REQUIRED WORK
Everything in the data below is left aside except the lines from the one containing "Once you accepted" through the one containing "Click on save and"; repeat those exactly.
⟨
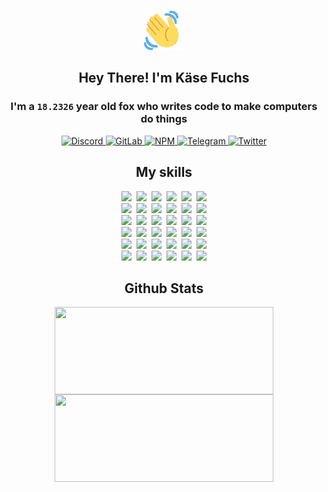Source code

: <div><p align=center><img src=./resources/images/wave.gif width=64px height=64px></p><h2 align=center>Hey There! I'm Käse Fuchs</h2><h3 align=center>I'm a <code>18.2326</code> year old fox who writes code to make computers do things</h3><p align=center><a href=https://discord.com/users/507526681125322772><img alt=Discord src="https://img.shields.io/badge/Discord-5865F2?logo=discord&logoColor=white&style=flat-square#f98d4e13f8eba3d420f8cb0ea51e2cb6"> </a><a href=https://gitlab.com/kasefuchs><img alt=GitLab src="https://img.shields.io/badge/GitLab-330F63?logo=gitlab&logoColor=white&style=flat-square#f98d4e13f8eba3d420f8cb0ea51e2cb6"> </a><a href=https://npmjs.com/~kasefuchs><img alt=NPM src="https://img.shields.io/badge/NPM-CB3837?logo=npm&logoColor=white&style=flat-square#f98d4e13f8eba3d420f8cb0ea51e2cb6"> </a><a href=https://t.me/kasefuchs><img alt=Telegram src="https://img.shields.io/badge/Telegram-2CA5E0?logo=telegram&logoColor=white&style=flat-square#f98d4e13f8eba3d420f8cb0ea51e2cb6"> </a><a href=https://twitter.com/kasefuchs><img alt=Twitter src="https://img.shields.io/badge/Twitter-1DA1F2?logo=twitter&logoColor=white&style=flat-square#f98d4e13f8eba3d420f8cb0ea51e2cb6"></a></p><h2 align=center>My skills</h2><p align=center><a href=https://aws.amazon.com/ ><picture><source srcset="https://skillicons.dev/icons?i=aws&theme=dark#f98d4e13f8eba3d420f8cb0ea51e2cb6" media="(prefers-color-scheme: dark)"><source srcset="https://skillicons.dev/icons?i=aws&theme=light#f98d4e13f8eba3d420f8cb0ea51e2cb6" media="(prefers-color-scheme: light), (prefers-color-scheme: no-preference)"><img src="https://skillicons.dev/icons?i=aws&theme=light#f98d4e13f8eba3d420f8cb0ea51e2cb6"></picture></a>&nbsp;&nbsp;<a href=https://en.wikipedia.org/wiki/Bash_(Unix_shell)><picture><source srcset="https://skillicons.dev/icons?i=bash&theme=dark#f98d4e13f8eba3d420f8cb0ea51e2cb6" media="(prefers-color-scheme: dark)"><source srcset="https://skillicons.dev/icons?i=bash&theme=light#f98d4e13f8eba3d420f8cb0ea51e2cb6" media="(prefers-color-scheme: light), (prefers-color-scheme: no-preference)"><img src="https://skillicons.dev/icons?i=bash&theme=light#f98d4e13f8eba3d420f8cb0ea51e2cb6"></picture></a>&nbsp;&nbsp;<a href=https://discord.com/developers/docs><picture><source srcset="https://skillicons.dev/icons?i=bots&theme=dark#f98d4e13f8eba3d420f8cb0ea51e2cb6" media="(prefers-color-scheme: dark)"><source srcset="https://skillicons.dev/icons?i=bots&theme=light#f98d4e13f8eba3d420f8cb0ea51e2cb6" media="(prefers-color-scheme: light), (prefers-color-scheme: no-preference)"><img src="https://skillicons.dev/icons?i=bots&theme=light#f98d4e13f8eba3d420f8cb0ea51e2cb6"></picture></a>&nbsp;&nbsp;<a href=https://www.cloudflare.com/ ><picture><source srcset="https://skillicons.dev/icons?i=cloudflare&theme=dark#f98d4e13f8eba3d420f8cb0ea51e2cb6" media="(prefers-color-scheme: dark)"><source srcset="https://skillicons.dev/icons?i=cloudflare&theme=light#f98d4e13f8eba3d420f8cb0ea51e2cb6" media="(prefers-color-scheme: light), (prefers-color-scheme: no-preference)"><img src="https://skillicons.dev/icons?i=cloudflare&theme=light#f98d4e13f8eba3d420f8cb0ea51e2cb6"></picture></a>&nbsp;&nbsp;<a href=https://en.wikipedia.org/wiki/CSS><picture><source srcset="https://skillicons.dev/icons?i=css&theme=dark#f98d4e13f8eba3d420f8cb0ea51e2cb6" media="(prefers-color-scheme: dark)"><source srcset="https://skillicons.dev/icons?i=css&theme=light#f98d4e13f8eba3d420f8cb0ea51e2cb6" media="(prefers-color-scheme: light), (prefers-color-scheme: no-preference)"><img src="https://skillicons.dev/icons?i=css&theme=light#f98d4e13f8eba3d420f8cb0ea51e2cb6"></picture></a>&nbsp;&nbsp;<a href=https://www.docker.com/ ><picture><source srcset="https://skillicons.dev/icons?i=docker&theme=dark#f98d4e13f8eba3d420f8cb0ea51e2cb6" media="(prefers-color-scheme: dark)"><source srcset="https://skillicons.dev/icons?i=docker&theme=light#f98d4e13f8eba3d420f8cb0ea51e2cb6" media="(prefers-color-scheme: light), (prefers-color-scheme: no-preference)"><img src="https://skillicons.dev/icons?i=docker&theme=light#f98d4e13f8eba3d420f8cb0ea51e2cb6"></picture></a><br><a href=https://www.electronjs.org/ ><picture><source srcset="https://skillicons.dev/icons?i=electron&theme=dark#f98d4e13f8eba3d420f8cb0ea51e2cb6" media="(prefers-color-scheme: dark)"><source srcset="https://skillicons.dev/icons?i=electron&theme=light#f98d4e13f8eba3d420f8cb0ea51e2cb6" media="(prefers-color-scheme: light), (prefers-color-scheme: no-preference)"><img src="https://skillicons.dev/icons?i=electron&theme=light#f98d4e13f8eba3d420f8cb0ea51e2cb6"></picture></a>&nbsp;&nbsp;<a href=https://expressjs.com/ ><picture><source srcset="https://skillicons.dev/icons?i=express&theme=dark#f98d4e13f8eba3d420f8cb0ea51e2cb6" media="(prefers-color-scheme: dark)"><source srcset="https://skillicons.dev/icons?i=express&theme=light#f98d4e13f8eba3d420f8cb0ea51e2cb6" media="(prefers-color-scheme: light), (prefers-color-scheme: no-preference)"><img src="https://skillicons.dev/icons?i=express&theme=light#f98d4e13f8eba3d420f8cb0ea51e2cb6"></picture></a>&nbsp;&nbsp;<a href=https://www.figma.com/ ><picture><source srcset="https://skillicons.dev/icons?i=figma&theme=dark#f98d4e13f8eba3d420f8cb0ea51e2cb6" media="(prefers-color-scheme: dark)"><source srcset="https://skillicons.dev/icons?i=figma&theme=light#f98d4e13f8eba3d420f8cb0ea51e2cb6" media="(prefers-color-scheme: light), (prefers-color-scheme: no-preference)"><img src="https://skillicons.dev/icons?i=figma&theme=light#f98d4e13f8eba3d420f8cb0ea51e2cb6"></picture></a>&nbsp;&nbsp;<a href=https://firebase.google.com/ ><picture><source srcset="https://skillicons.dev/icons?i=firebase&theme=dark#f98d4e13f8eba3d420f8cb0ea51e2cb6" media="(prefers-color-scheme: dark)"><source srcset="https://skillicons.dev/icons?i=firebase&theme=light#f98d4e13f8eba3d420f8cb0ea51e2cb6" media="(prefers-color-scheme: light), (prefers-color-scheme: no-preference)"><img src="https://skillicons.dev/icons?i=firebase&theme=light#f98d4e13f8eba3d420f8cb0ea51e2cb6"></picture></a>&nbsp;&nbsp;<a href=https://flask.palletsprojects.com/ ><picture><source srcset="https://skillicons.dev/icons?i=flask&theme=dark#f98d4e13f8eba3d420f8cb0ea51e2cb6" media="(prefers-color-scheme: dark)"><source srcset="https://skillicons.dev/icons?i=flask&theme=light#f98d4e13f8eba3d420f8cb0ea51e2cb6" media="(prefers-color-scheme: light), (prefers-color-scheme: no-preference)"><img src="https://skillicons.dev/icons?i=flask&theme=light#f98d4e13f8eba3d420f8cb0ea51e2cb6"></picture></a>&nbsp;&nbsp;<a href=https://cloud.google.com/ ><picture><source srcset="https://skillicons.dev/icons?i=gcp&theme=dark#f98d4e13f8eba3d420f8cb0ea51e2cb6" media="(prefers-color-scheme: dark)"><source srcset="https://skillicons.dev/icons?i=gcp&theme=light#f98d4e13f8eba3d420f8cb0ea51e2cb6" media="(prefers-color-scheme: light), (prefers-color-scheme: no-preference)"><img src="https://skillicons.dev/icons?i=gcp&theme=light#f98d4e13f8eba3d420f8cb0ea51e2cb6"></picture></a><br><a href=https://git-scm.com/ ><picture><source srcset="https://skillicons.dev/icons?i=git&theme=dark#f98d4e13f8eba3d420f8cb0ea51e2cb6" media="(prefers-color-scheme: dark)"><source srcset="https://skillicons.dev/icons?i=git&theme=light#f98d4e13f8eba3d420f8cb0ea51e2cb6" media="(prefers-color-scheme: light), (prefers-color-scheme: no-preference)"><img src="https://skillicons.dev/icons?i=git&theme=light#f98d4e13f8eba3d420f8cb0ea51e2cb6"></picture></a>&nbsp;&nbsp;<a href=https://github.com/ ><picture><source srcset="https://skillicons.dev/icons?i=github&theme=dark#f98d4e13f8eba3d420f8cb0ea51e2cb6" media="(prefers-color-scheme: dark)"><source srcset="https://skillicons.dev/icons?i=github&theme=light#f98d4e13f8eba3d420f8cb0ea51e2cb6" media="(prefers-color-scheme: light), (prefers-color-scheme: no-preference)"><img src="https://skillicons.dev/icons?i=github&theme=light#f98d4e13f8eba3d420f8cb0ea51e2cb6"></picture></a>&nbsp;&nbsp;<a href=https://gitlab.com/ ><picture><source srcset="https://skillicons.dev/icons?i=gitlab&theme=dark#f98d4e13f8eba3d420f8cb0ea51e2cb6" media="(prefers-color-scheme: dark)"><source srcset="https://skillicons.dev/icons?i=gitlab&theme=light#f98d4e13f8eba3d420f8cb0ea51e2cb6" media="(prefers-color-scheme: light), (prefers-color-scheme: no-preference)"><img src="https://skillicons.dev/icons?i=gitlab&theme=light#f98d4e13f8eba3d420f8cb0ea51e2cb6"></picture></a>&nbsp;&nbsp;<a href=https://www.heroku.com/ ><picture><source srcset="https://skillicons.dev/icons?i=heroku&theme=dark#f98d4e13f8eba3d420f8cb0ea51e2cb6" media="(prefers-color-scheme: dark)"><source srcset="https://skillicons.dev/icons?i=heroku&theme=light#f98d4e13f8eba3d420f8cb0ea51e2cb6" media="(prefers-color-scheme: light), (prefers-color-scheme: no-preference)"><img src="https://skillicons.dev/icons?i=heroku&theme=light#f98d4e13f8eba3d420f8cb0ea51e2cb6"></picture></a>&nbsp;&nbsp;<a href=https://en.wikipedia.org/wiki/HTML><picture><source srcset="https://skillicons.dev/icons?i=html&theme=dark#f98d4e13f8eba3d420f8cb0ea51e2cb6" media="(prefers-color-scheme: dark)"><source srcset="https://skillicons.dev/icons?i=html&theme=light#f98d4e13f8eba3d420f8cb0ea51e2cb6" media="(prefers-color-scheme: light), (prefers-color-scheme: no-preference)"><img src="https://skillicons.dev/icons?i=html&theme=light#f98d4e13f8eba3d420f8cb0ea51e2cb6"></picture></a>&nbsp;&nbsp;<a href=https://en.wikipedia.org/wiki/JavaScript><picture><source srcset="https://skillicons.dev/icons?i=js&theme=dark#f98d4e13f8eba3d420f8cb0ea51e2cb6" media="(prefers-color-scheme: dark)"><source srcset="https://skillicons.dev/icons?i=js&theme=light#f98d4e13f8eba3d420f8cb0ea51e2cb6" media="(prefers-color-scheme: light), (prefers-color-scheme: no-preference)"><img src="https://skillicons.dev/icons?i=js&theme=light#f98d4e13f8eba3d420f8cb0ea51e2cb6"></picture></a><br><a href=https://en.wikipedia.org/wiki/Linux><picture><source srcset="https://skillicons.dev/icons?i=linux&theme=dark#f98d4e13f8eba3d420f8cb0ea51e2cb6" media="(prefers-color-scheme: dark)"><source srcset="https://skillicons.dev/icons?i=linux&theme=light#f98d4e13f8eba3d420f8cb0ea51e2cb6" media="(prefers-color-scheme: light), (prefers-color-scheme: no-preference)"><img src="https://skillicons.dev/icons?i=linux&theme=light#f98d4e13f8eba3d420f8cb0ea51e2cb6"></picture></a>&nbsp;&nbsp;<a href=https://mui.com/ ><picture><source srcset="https://skillicons.dev/icons?i=materialui&theme=dark#f98d4e13f8eba3d420f8cb0ea51e2cb6" media="(prefers-color-scheme: dark)"><source srcset="https://skillicons.dev/icons?i=materialui&theme=light#f98d4e13f8eba3d420f8cb0ea51e2cb6" media="(prefers-color-scheme: light), (prefers-color-scheme: no-preference)"><img src="https://skillicons.dev/icons?i=materialui&theme=light#f98d4e13f8eba3d420f8cb0ea51e2cb6"></picture></a>&nbsp;&nbsp;<a href=https://en.wikipedia.org/wiki/Markdown><picture><source srcset="https://skillicons.dev/icons?i=md&theme=dark#f98d4e13f8eba3d420f8cb0ea51e2cb6" media="(prefers-color-scheme: dark)"><source srcset="https://skillicons.dev/icons?i=md&theme=light#f98d4e13f8eba3d420f8cb0ea51e2cb6" media="(prefers-color-scheme: light), (prefers-color-scheme: no-preference)"><img src="https://skillicons.dev/icons?i=md&theme=light#f98d4e13f8eba3d420f8cb0ea51e2cb6"></picture></a>&nbsp;&nbsp;<a href=https://www.mongodb.com/ ><picture><source srcset="https://skillicons.dev/icons?i=mongodb&theme=dark#f98d4e13f8eba3d420f8cb0ea51e2cb6" media="(prefers-color-scheme: dark)"><source srcset="https://skillicons.dev/icons?i=mongodb&theme=light#f98d4e13f8eba3d420f8cb0ea51e2cb6" media="(prefers-color-scheme: light), (prefers-color-scheme: no-preference)"><img src="https://skillicons.dev/icons?i=mongodb&theme=light#f98d4e13f8eba3d420f8cb0ea51e2cb6"></picture></a>&nbsp;&nbsp;<a href=https://www.mysql.com/ ><picture><source srcset="https://skillicons.dev/icons?i=mysql&theme=dark#f98d4e13f8eba3d420f8cb0ea51e2cb6" media="(prefers-color-scheme: dark)"><source srcset="https://skillicons.dev/icons?i=mysql&theme=light#f98d4e13f8eba3d420f8cb0ea51e2cb6" media="(prefers-color-scheme: light), (prefers-color-scheme: no-preference)"><img src="https://skillicons.dev/icons?i=mysql&theme=light#f98d4e13f8eba3d420f8cb0ea51e2cb6"></picture></a>&nbsp;&nbsp;<a href=https://nextjs.org/ ><picture><source srcset="https://skillicons.dev/icons?i=nextjs&theme=dark#f98d4e13f8eba3d420f8cb0ea51e2cb6" media="(prefers-color-scheme: dark)"><source srcset="https://skillicons.dev/icons?i=nextjs&theme=light#f98d4e13f8eba3d420f8cb0ea51e2cb6" media="(prefers-color-scheme: light), (prefers-color-scheme: no-preference)"><img src="https://skillicons.dev/icons?i=nextjs&theme=light#f98d4e13f8eba3d420f8cb0ea51e2cb6"></picture></a><br><a href=https://nodejs.org/en/ ><picture><source srcset="https://skillicons.dev/icons?i=nodejs&theme=dark#f98d4e13f8eba3d420f8cb0ea51e2cb6" media="(prefers-color-scheme: dark)"><source srcset="https://skillicons.dev/icons?i=nodejs&theme=light#f98d4e13f8eba3d420f8cb0ea51e2cb6" media="(prefers-color-scheme: light), (prefers-color-scheme: no-preference)"><img src="https://skillicons.dev/icons?i=nodejs&theme=light#f98d4e13f8eba3d420f8cb0ea51e2cb6"></picture></a>&nbsp;&nbsp;<a href=https://www.postgresql.org/ ><picture><source srcset="https://skillicons.dev/icons?i=postgres&theme=dark#f98d4e13f8eba3d420f8cb0ea51e2cb6" media="(prefers-color-scheme: dark)"><source srcset="https://skillicons.dev/icons?i=postgres&theme=light#f98d4e13f8eba3d420f8cb0ea51e2cb6" media="(prefers-color-scheme: light), (prefers-color-scheme: no-preference)"><img src="https://skillicons.dev/icons?i=postgres&theme=light#f98d4e13f8eba3d420f8cb0ea51e2cb6"></picture></a>&nbsp;&nbsp;<a href=https://learn.microsoft.com/en-us/powershell/ ><picture><source srcset="https://skillicons.dev/icons?i=powershell&theme=dark#f98d4e13f8eba3d420f8cb0ea51e2cb6" media="(prefers-color-scheme: dark)"><source srcset="https://skillicons.dev/icons?i=powershell&theme=light#f98d4e13f8eba3d420f8cb0ea51e2cb6" media="(prefers-color-scheme: light), (prefers-color-scheme: no-preference)"><img src="https://skillicons.dev/icons?i=powershell&theme=light#f98d4e13f8eba3d420f8cb0ea51e2cb6"></picture></a>&nbsp;&nbsp;<a href=https://www.python.org/ ><picture><source srcset="https://skillicons.dev/icons?i=py&theme=dark#f98d4e13f8eba3d420f8cb0ea51e2cb6" media="(prefers-color-scheme: dark)"><source srcset="https://skillicons.dev/icons?i=py&theme=light#f98d4e13f8eba3d420f8cb0ea51e2cb6" media="(prefers-color-scheme: light), (prefers-color-scheme: no-preference)"><img src="https://skillicons.dev/icons?i=py&theme=light#f98d4e13f8eba3d420f8cb0ea51e2cb6"></picture></a>&nbsp;&nbsp;<a href=https://www.raspberrypi.org/ ><picture><source srcset="https://skillicons.dev/icons?i=raspberrypi&theme=dark#f98d4e13f8eba3d420f8cb0ea51e2cb6" media="(prefers-color-scheme: dark)"><source srcset="https://skillicons.dev/icons?i=raspberrypi&theme=light#f98d4e13f8eba3d420f8cb0ea51e2cb6" media="(prefers-color-scheme: light), (prefers-color-scheme: no-preference)"><img src="https://skillicons.dev/icons?i=raspberrypi&theme=light#f98d4e13f8eba3d420f8cb0ea51e2cb6"></picture></a>&nbsp;&nbsp;<a href=https://reactjs.org/ ><picture><source srcset="https://skillicons.dev/icons?i=react&theme=dark#f98d4e13f8eba3d420f8cb0ea51e2cb6" media="(prefers-color-scheme: dark)"><source srcset="https://skillicons.dev/icons?i=react&theme=light#f98d4e13f8eba3d420f8cb0ea51e2cb6" media="(prefers-color-scheme: light), (prefers-color-scheme: no-preference)"><img src="https://skillicons.dev/icons?i=react&theme=light#f98d4e13f8eba3d420f8cb0ea51e2cb6"></picture></a><br><a href=https://redux.js.org/ ><picture><source srcset="https://skillicons.dev/icons?i=redux&theme=dark#f98d4e13f8eba3d420f8cb0ea51e2cb6" media="(prefers-color-scheme: dark)"><source srcset="https://skillicons.dev/icons?i=redux&theme=light#f98d4e13f8eba3d420f8cb0ea51e2cb6" media="(prefers-color-scheme: light), (prefers-color-scheme: no-preference)"><img src="https://skillicons.dev/icons?i=redux&theme=light#f98d4e13f8eba3d420f8cb0ea51e2cb6"></picture></a>&nbsp;&nbsp;<a href=https://en.wikipedia.org/wiki/Regular_expression><picture><source srcset="https://skillicons.dev/icons?i=regex&theme=dark#f98d4e13f8eba3d420f8cb0ea51e2cb6" media="(prefers-color-scheme: dark)"><source srcset="https://skillicons.dev/icons?i=regex&theme=light#f98d4e13f8eba3d420f8cb0ea51e2cb6" media="(prefers-color-scheme: light), (prefers-color-scheme: no-preference)"><img src="https://skillicons.dev/icons?i=regex&theme=light#f98d4e13f8eba3d420f8cb0ea51e2cb6"></picture></a>&nbsp;&nbsp;<a href=https://en.wikipedia.org/wiki/Sass_(stylesheet_language)><picture><source srcset="https://skillicons.dev/icons?i=sass&theme=dark#f98d4e13f8eba3d420f8cb0ea51e2cb6" media="(prefers-color-scheme: dark)"><source srcset="https://skillicons.dev/icons?i=sass&theme=light#f98d4e13f8eba3d420f8cb0ea51e2cb6" media="(prefers-color-scheme: light), (prefers-color-scheme: no-preference)"><img src="https://skillicons.dev/icons?i=sass&theme=light#f98d4e13f8eba3d420f8cb0ea51e2cb6"></picture></a>&nbsp;&nbsp;<a href=https://www.typescriptlang.org/ ><picture><source srcset="https://skillicons.dev/icons?i=ts&theme=dark#f98d4e13f8eba3d420f8cb0ea51e2cb6" media="(prefers-color-scheme: dark)"><source srcset="https://skillicons.dev/icons?i=ts&theme=light#f98d4e13f8eba3d420f8cb0ea51e2cb6" media="(prefers-color-scheme: light), (prefers-color-scheme: no-preference)"><img src="https://skillicons.dev/icons?i=ts&theme=light#f98d4e13f8eba3d420f8cb0ea51e2cb6"></picture></a>&nbsp;&nbsp;<a href=https://unity.com/ ><picture><source srcset="https://skillicons.dev/icons?i=unity&theme=dark#f98d4e13f8eba3d420f8cb0ea51e2cb6" media="(prefers-color-scheme: dark)"><source srcset="https://skillicons.dev/icons?i=unity&theme=light#f98d4e13f8eba3d420f8cb0ea51e2cb6" media="(prefers-color-scheme: light), (prefers-color-scheme: no-preference)"><img src="https://skillicons.dev/icons?i=unity&theme=light#f98d4e13f8eba3d420f8cb0ea51e2cb6"></picture></a>&nbsp;&nbsp;<a href=https://workers.cloudflare.com/ ><picture><source srcset="https://skillicons.dev/icons?i=workers&theme=dark#f98d4e13f8eba3d420f8cb0ea51e2cb6" media="(prefers-color-scheme: dark)"><source srcset="https://skillicons.dev/icons?i=workers&theme=light#f98d4e13f8eba3d420f8cb0ea51e2cb6" media="(prefers-color-scheme: light), (prefers-color-scheme: no-preference)"><img src="https://skillicons.dev/icons?i=workers&theme=light#f98d4e13f8eba3d420f8cb0ea51e2cb6"></picture></a><br></p><h2 align=center>Github Stats</h2><p align=center><picture><source srcset="https://github-readme-stats-kasefuchs.vercel.app/api/?count_private=true&hide_border=true&hide_rank=true&line_height=20&hide_title=true&username=Kasefuchs&theme=dark#f98d4e13f8eba3d420f8cb0ea51e2cb6" media="(prefers-color-scheme: dark)"><source srcset="https://github-readme-stats-kasefuchs.vercel.app/api/?count_private=true&hide_border=true&hide_rank=true&line_height=20&hide_title=true&username=Kasefuchs&theme=light#f98d4e13f8eba3d420f8cb0ea51e2cb6" media="(prefers-color-scheme: light), (prefers-color-scheme: no-preference)"><img align=middle width=350 height=140 src="https://github-readme-stats-kasefuchs.vercel.app/api/?count_private=true&hide_border=true&hide_rank=true&line_height=20&hide_title=true&username=Kasefuchs&theme=light#f98d4e13f8eba3d420f8cb0ea51e2cb6"></picture><picture><source srcset="https://github-readme-stats-kasefuchs.vercel.app/api/top-langs/?count_private=true&hide_border=true&layout=compact&username=Kasefuchs&theme=dark#f98d4e13f8eba3d420f8cb0ea51e2cb6" media="(prefers-color-scheme: dark)"><source srcset="https://github-readme-stats-kasefuchs.vercel.app/api/top-langs/?count_private=true&hide_border=true&layout=compact&username=Kasefuchs&theme=light#f98d4e13f8eba3d420f8cb0ea51e2cb6" media="(prefers-color-scheme: light), (prefers-color-scheme: no-preference)"><img align=middle width=350 height=140 src="https://github-readme-stats-kasefuchs.vercel.app/api/top-langs/?count_private=true&hide_border=true&layout=compact&username=Kasefuchs&theme=light#f98d4e13f8eba3d420f8cb0ea51e2cb6"></picture></p><img src="https://hit.yhype.me/github/profile?user_id=64592097#f98d4e13f8eba3d420f8cb0ea51e2cb6" alt=""></div>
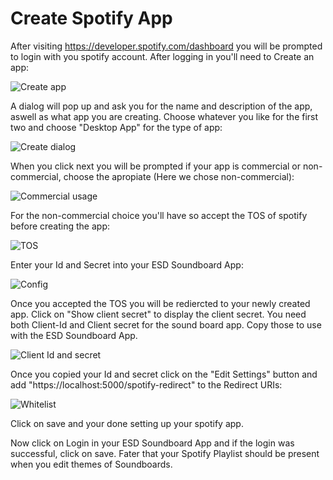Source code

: # Create Spotify App 
After visiting https://developer.spotify.com/dashboard you will be prompted to login with you spotify account. After logging in you'll need to Create an app:

![Create app](https://raw.githubusercontent.com/WElRD/Images/master/spotify/01-Dashboard.png)

A dialog will pop up and ask you for the name and description of the app, aswell as what app you are creating. Choose whatever you like for the first two and choose "Desktop App" for the type of app:

![Create dialog](https://raw.githubusercontent.com/WElRD/Images/master/spotify/02-Create-App-Dialog.png)

When you click next you will be prompted if your app is commercial or non-commercial, choose the apropiate (Here we chose non-commercial):

![Commercial usage](https://raw.githubusercontent.com/WElRD/Images/master/spotify/03-Non-Commercial-Usage.png)

For the non-commercial choice you'll have so accept the TOS of spotify before creating the app:

![TOS](https://raw.githubusercontent.com/WElRD/Images/master/spotify/04-Accept-TOS.png)

Enter your Id and Secret into your ESD Soundboard App:

![Config](https://raw.githubusercontent.com/WElRD/Images/master/ESDSoundboardApp/Frontend-06-Spotify-Options.png)

Once you accepted the TOS you will be rediercted to your newly created app. Click on "Show client secret" to display the client secret. You need both Client-Id and Client secret for the sound board app. Copy those to use with the ESD Soundboard App.

![Client Id and secret](https://raw.githubusercontent.com/WElRD/Images/master/spotify/05-Get-Client-Id-and-Secret.png)

Once you copied your Id and secret click on the "Edit Settings" button and add "https://localhost:5000/spotify-redirect" to the Redirect URIs:

![Whitelist](https://raw.githubusercontent.com/WElRD/Images/master/spotify/06-Add-Redirect_URI.png)

Click on save and your done setting up your spotify app.

Now click on Login in your ESD Soundboard App and if the login was successful, click on save. Fater that your Spotify Playlist should be present when you edit themes of Soundboards.
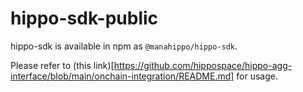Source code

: # hippo-sdk-public

hippo-sdk is available in npm as `@manahippo/hippo-sdk`.

Please refer to (this link)[https://github.com/hippospace/hippo-agg-interface/blob/main/onchain-integration/README.md] for usage.
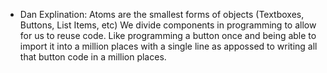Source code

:- Dan Explination: Atoms are the smallest forms of objects (Textboxes, Buttons, List Items, etc) We divide components in programming to allow for us to reuse code. Like programming a button once and being able to import it into a million places with a single line as appossed to writing all that button code in a million places.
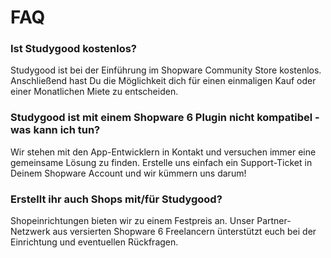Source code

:# FAQ

### Ist Studygood kostenlos?

Studygood ist bei der Einführung im Shopware Community Store kostenlos.
Anschließend hast Du die Möglichkeit dich für einen einmaligen Kauf oder einer
Monatlichen Miete zu entscheiden.

### Studygood ist mit einem Shopware 6 Plugin nicht kompatibel - was kann ich tun?

Wir stehen mit den App-Entwicklern in Kontakt und versuchen immer eine gemeinsame Lösung
zu finden. Erstelle uns einfach ein Support-Ticket in Deinem Shopware Account und wir
kümmern uns darum!

### Erstellt ihr auch Shops mit/für Studygood?

Shopeinrichtungen bieten wir zu einem Festpreis an. Unser Partner-Netzwerk aus versierten
Shopware 6 Freelancern ünterstützt euch bei der Einrichtung und eventuellen Rückfragen.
⟩
TASK OUTPUT
Once you accepted the TOS you will be rediercted to your newly created app. Click on "Show client secret" to display the client secret. You need both Client-Id and Client secret for the sound board app. Copy those to use with the ESD Soundboard App.

![Client Id and secret](https://raw.githubusercontent.com/WElRD/Images/master/spotify/05-Get-Client-Id-and-Secret.png)

Once you copied your Id and secret click on the "Edit Settings" button and add "https://localhost:5000/spotify-redirect" to the Redirect URIs:

![Whitelist](https://raw.githubusercontent.com/WElRD/Images/master/spotify/06-Add-Redirect_URI.png)

Click on save and your done setting up your spotify app.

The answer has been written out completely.